__What the task asks__. Find how many lines below hold "semantic", then state that number by itself.

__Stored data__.
____________________
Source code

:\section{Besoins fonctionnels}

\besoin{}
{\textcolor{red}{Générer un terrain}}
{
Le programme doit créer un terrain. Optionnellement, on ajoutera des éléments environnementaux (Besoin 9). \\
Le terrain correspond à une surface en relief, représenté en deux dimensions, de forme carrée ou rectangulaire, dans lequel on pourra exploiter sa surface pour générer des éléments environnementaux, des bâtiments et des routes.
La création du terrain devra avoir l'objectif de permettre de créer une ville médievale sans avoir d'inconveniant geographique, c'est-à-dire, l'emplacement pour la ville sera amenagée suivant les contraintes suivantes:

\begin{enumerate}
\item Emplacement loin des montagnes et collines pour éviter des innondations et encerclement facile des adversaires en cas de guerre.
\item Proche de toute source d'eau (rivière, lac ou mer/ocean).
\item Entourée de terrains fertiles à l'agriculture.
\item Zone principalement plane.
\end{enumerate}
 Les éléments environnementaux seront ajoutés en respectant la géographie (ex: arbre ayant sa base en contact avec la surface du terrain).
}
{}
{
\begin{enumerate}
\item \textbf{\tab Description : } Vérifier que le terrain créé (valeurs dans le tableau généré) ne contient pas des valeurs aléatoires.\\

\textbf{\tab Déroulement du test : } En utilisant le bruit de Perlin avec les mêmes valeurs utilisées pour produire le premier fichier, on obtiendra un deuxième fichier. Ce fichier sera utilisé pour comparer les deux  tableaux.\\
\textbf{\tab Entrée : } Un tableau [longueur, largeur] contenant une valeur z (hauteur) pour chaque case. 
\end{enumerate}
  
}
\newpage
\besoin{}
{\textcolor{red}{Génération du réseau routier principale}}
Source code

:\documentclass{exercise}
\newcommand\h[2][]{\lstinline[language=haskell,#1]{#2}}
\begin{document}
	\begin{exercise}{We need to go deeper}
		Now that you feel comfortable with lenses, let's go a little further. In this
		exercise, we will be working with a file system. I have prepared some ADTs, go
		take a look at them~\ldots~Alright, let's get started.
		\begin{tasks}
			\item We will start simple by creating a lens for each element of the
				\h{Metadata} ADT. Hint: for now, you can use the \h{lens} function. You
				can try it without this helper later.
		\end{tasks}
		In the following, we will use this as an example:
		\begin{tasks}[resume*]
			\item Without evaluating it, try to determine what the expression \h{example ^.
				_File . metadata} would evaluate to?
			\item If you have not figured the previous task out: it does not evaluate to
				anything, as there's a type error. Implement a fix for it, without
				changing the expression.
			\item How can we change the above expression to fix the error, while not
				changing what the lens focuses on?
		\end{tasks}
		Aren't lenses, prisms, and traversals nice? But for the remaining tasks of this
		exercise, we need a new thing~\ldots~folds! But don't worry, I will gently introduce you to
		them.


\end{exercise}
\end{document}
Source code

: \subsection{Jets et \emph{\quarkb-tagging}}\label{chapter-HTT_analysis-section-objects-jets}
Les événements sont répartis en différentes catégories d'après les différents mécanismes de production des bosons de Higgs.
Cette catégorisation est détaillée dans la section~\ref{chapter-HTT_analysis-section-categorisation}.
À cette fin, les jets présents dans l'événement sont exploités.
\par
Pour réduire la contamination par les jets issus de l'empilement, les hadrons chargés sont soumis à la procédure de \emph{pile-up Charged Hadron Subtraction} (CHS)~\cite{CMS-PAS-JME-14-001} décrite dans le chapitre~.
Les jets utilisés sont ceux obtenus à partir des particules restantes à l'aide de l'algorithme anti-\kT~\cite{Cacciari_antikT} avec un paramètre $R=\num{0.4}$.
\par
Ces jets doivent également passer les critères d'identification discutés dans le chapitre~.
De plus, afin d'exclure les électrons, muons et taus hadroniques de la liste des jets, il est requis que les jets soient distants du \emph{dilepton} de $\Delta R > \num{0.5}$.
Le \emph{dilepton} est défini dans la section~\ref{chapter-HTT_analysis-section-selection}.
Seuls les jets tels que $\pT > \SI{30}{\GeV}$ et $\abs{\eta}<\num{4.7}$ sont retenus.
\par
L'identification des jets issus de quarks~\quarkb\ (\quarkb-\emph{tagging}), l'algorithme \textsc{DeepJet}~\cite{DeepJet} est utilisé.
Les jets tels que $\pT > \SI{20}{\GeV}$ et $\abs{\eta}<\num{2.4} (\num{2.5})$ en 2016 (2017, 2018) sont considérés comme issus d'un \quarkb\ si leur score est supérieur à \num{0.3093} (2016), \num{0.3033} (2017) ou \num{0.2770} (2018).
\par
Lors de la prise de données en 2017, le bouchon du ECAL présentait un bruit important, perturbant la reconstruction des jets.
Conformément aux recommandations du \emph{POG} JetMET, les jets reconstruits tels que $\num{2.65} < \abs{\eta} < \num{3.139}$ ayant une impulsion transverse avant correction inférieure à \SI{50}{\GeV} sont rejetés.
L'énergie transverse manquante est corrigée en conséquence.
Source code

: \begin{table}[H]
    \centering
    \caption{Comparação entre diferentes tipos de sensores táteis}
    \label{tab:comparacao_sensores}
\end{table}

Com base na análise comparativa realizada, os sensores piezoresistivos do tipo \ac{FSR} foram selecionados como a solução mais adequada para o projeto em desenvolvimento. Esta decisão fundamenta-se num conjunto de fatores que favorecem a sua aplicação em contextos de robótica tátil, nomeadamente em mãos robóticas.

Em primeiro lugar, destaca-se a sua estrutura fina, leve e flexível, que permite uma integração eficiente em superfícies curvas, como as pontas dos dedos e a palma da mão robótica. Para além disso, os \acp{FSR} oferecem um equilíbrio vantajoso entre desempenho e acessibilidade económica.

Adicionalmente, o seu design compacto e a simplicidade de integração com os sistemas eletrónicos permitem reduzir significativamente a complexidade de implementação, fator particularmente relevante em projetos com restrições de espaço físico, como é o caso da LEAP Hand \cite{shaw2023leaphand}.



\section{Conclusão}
____________________
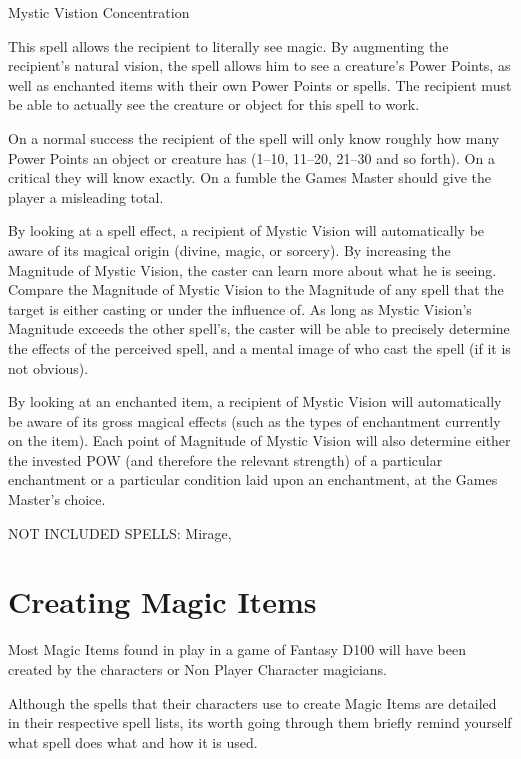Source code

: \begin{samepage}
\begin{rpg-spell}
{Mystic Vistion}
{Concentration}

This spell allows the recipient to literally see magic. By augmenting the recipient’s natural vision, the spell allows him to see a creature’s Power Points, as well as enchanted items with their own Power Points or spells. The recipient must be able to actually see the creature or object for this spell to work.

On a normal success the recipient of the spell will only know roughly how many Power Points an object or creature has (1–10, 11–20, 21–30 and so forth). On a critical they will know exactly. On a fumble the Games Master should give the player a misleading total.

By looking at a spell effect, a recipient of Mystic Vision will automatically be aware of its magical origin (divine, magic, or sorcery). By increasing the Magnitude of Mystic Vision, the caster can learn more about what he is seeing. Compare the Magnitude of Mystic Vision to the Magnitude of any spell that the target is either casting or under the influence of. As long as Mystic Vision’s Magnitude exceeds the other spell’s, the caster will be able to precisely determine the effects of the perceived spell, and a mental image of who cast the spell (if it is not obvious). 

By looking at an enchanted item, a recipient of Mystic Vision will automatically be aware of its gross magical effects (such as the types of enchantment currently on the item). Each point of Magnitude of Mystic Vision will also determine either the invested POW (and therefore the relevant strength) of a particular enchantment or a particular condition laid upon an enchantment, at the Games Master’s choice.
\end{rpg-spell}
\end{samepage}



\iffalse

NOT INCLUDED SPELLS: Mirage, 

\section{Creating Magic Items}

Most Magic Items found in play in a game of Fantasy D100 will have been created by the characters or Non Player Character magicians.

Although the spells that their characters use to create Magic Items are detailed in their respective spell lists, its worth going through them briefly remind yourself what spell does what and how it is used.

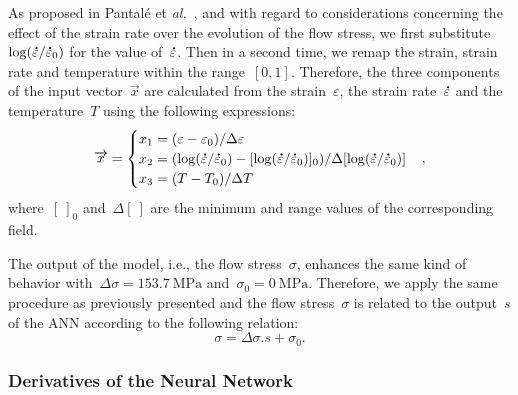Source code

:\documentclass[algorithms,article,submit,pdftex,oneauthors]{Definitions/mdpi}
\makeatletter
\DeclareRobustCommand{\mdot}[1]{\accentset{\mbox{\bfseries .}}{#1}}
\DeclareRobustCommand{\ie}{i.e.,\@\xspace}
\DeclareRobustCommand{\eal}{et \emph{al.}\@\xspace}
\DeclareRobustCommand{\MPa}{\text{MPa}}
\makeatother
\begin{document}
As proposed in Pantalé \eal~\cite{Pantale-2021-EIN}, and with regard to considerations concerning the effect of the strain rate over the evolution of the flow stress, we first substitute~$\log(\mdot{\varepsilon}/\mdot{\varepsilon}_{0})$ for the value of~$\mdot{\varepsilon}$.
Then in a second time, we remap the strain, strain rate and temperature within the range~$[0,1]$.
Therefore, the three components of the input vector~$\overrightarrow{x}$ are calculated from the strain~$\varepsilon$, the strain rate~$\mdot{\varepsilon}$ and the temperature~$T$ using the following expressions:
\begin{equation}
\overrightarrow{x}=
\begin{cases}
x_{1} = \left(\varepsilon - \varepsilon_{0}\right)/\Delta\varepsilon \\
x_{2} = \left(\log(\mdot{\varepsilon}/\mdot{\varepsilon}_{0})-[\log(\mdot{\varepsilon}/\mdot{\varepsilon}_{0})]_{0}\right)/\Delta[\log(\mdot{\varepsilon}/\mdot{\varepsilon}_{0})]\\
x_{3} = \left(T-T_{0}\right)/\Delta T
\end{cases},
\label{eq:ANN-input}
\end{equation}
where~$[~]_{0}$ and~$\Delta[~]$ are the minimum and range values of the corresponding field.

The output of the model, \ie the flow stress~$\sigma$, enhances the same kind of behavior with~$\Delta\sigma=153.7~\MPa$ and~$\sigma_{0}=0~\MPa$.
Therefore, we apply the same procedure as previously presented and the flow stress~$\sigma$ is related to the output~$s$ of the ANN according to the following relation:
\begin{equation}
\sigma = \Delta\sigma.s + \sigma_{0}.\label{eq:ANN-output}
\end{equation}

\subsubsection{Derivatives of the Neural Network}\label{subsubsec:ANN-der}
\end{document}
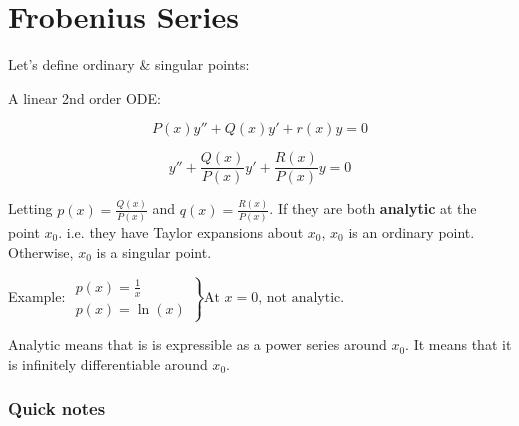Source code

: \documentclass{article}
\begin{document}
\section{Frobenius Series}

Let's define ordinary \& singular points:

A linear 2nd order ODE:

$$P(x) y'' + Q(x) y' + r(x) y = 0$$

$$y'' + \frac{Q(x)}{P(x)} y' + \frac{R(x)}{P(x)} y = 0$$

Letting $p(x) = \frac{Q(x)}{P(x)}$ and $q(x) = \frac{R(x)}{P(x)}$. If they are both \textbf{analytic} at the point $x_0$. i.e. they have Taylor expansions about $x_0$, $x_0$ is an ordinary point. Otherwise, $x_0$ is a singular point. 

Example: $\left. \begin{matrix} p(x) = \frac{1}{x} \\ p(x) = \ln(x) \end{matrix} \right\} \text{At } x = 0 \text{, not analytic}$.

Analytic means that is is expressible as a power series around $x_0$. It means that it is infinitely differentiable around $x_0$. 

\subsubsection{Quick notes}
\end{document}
____________________
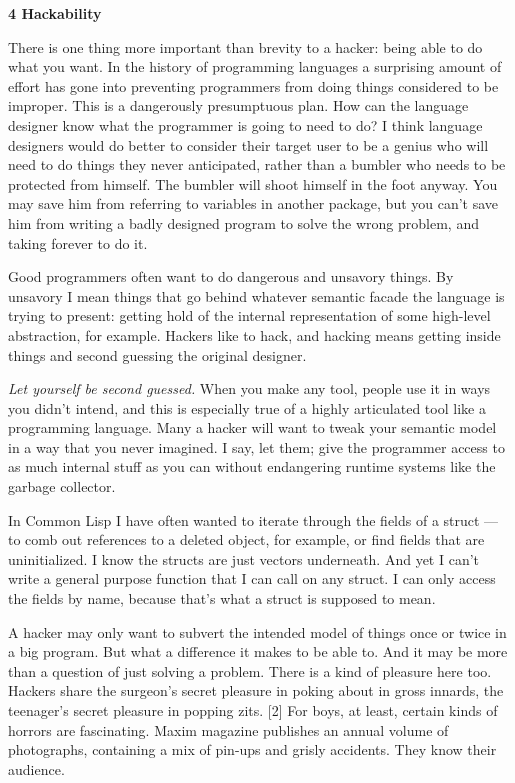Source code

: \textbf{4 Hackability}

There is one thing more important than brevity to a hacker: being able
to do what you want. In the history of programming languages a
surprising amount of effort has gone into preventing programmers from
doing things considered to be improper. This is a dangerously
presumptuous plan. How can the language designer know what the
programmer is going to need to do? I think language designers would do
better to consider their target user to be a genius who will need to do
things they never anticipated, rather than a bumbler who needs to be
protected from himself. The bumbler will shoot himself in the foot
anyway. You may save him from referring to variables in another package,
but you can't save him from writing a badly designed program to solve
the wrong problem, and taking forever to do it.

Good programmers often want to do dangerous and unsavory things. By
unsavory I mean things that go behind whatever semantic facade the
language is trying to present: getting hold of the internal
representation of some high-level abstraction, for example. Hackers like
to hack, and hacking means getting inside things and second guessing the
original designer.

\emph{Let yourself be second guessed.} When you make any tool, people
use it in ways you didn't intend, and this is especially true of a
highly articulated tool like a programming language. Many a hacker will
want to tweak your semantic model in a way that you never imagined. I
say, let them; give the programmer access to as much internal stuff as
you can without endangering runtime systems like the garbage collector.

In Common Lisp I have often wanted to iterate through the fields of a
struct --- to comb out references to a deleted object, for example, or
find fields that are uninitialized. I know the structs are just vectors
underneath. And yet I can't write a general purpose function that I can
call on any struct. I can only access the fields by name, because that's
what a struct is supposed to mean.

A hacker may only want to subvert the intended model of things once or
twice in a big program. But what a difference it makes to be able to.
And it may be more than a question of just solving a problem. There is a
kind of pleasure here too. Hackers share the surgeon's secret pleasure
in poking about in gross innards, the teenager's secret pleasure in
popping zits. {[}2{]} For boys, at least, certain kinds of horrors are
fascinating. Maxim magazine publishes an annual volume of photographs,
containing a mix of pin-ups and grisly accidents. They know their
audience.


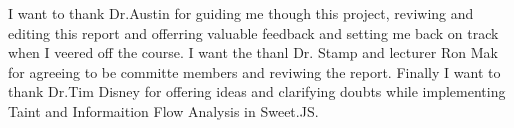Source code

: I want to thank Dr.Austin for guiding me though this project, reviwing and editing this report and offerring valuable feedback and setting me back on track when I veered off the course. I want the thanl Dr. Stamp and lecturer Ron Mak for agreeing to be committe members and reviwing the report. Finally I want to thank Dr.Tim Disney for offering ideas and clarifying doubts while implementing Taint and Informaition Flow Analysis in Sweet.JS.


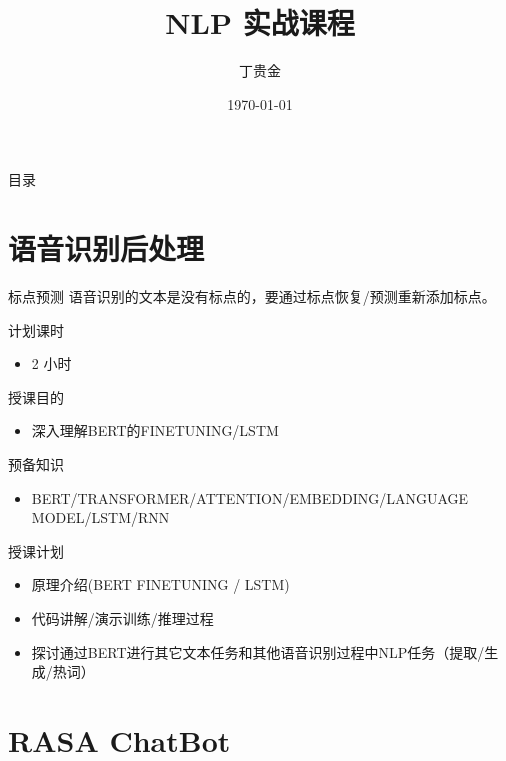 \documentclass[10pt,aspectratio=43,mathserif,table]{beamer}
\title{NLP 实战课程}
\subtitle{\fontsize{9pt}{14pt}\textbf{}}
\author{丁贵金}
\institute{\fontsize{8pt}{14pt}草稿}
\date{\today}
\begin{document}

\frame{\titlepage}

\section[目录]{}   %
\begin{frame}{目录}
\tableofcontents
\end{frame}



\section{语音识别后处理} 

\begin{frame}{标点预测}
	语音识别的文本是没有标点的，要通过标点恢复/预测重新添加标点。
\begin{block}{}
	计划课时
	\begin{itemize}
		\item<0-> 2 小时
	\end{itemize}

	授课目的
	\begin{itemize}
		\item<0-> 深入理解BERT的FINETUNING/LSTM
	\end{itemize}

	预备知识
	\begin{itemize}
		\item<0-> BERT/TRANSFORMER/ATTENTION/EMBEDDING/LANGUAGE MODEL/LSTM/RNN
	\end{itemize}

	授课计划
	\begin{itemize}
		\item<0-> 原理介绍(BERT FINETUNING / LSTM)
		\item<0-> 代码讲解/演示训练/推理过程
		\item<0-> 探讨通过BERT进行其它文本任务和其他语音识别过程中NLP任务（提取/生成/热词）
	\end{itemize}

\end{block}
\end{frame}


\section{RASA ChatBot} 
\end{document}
____________________
__Worked solution__. 2